> What to produce
Bring together copies of the lines in the data below that contain the word "documentclass".

** Opening Task inputs block **

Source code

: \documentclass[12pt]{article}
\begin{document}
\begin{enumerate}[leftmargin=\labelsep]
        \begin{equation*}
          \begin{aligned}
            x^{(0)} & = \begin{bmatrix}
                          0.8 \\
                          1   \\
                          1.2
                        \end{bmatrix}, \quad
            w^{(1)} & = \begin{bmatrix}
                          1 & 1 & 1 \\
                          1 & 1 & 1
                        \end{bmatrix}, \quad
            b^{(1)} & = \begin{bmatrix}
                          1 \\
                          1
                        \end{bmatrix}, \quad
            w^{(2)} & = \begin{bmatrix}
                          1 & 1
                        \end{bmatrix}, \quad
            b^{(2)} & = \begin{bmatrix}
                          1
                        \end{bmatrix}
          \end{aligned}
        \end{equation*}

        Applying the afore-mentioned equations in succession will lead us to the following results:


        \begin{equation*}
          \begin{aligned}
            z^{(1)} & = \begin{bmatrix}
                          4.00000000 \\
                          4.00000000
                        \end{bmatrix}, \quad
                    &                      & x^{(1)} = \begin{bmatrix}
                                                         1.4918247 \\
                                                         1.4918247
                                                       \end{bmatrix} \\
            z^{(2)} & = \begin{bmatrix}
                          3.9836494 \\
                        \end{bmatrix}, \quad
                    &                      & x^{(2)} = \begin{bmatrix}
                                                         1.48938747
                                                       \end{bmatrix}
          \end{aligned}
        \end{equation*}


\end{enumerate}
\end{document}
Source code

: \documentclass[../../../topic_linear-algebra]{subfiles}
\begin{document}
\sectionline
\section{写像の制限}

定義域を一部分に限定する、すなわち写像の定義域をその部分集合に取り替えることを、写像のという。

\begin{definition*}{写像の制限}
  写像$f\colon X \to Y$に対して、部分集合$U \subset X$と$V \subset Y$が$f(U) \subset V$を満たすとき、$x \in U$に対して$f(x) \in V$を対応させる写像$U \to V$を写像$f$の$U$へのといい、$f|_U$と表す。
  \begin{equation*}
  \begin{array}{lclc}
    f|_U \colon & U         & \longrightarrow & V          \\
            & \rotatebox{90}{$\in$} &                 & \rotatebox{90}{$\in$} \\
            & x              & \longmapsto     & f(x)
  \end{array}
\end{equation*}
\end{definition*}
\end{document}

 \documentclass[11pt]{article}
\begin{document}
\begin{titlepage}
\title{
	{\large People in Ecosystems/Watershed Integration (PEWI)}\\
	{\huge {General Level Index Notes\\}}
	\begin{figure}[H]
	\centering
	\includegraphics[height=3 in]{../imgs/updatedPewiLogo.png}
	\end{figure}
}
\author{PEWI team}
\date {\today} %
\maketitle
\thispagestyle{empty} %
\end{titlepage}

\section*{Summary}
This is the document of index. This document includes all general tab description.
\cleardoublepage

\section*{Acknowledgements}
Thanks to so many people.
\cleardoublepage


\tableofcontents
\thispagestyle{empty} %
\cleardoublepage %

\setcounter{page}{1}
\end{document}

** Closing Task inputs block **

> Task result
: \documentclass[12pt]{article}
: \documentclass[../../../topic_linear-algebra]{subfiles}
 \documentclass[11pt]{article}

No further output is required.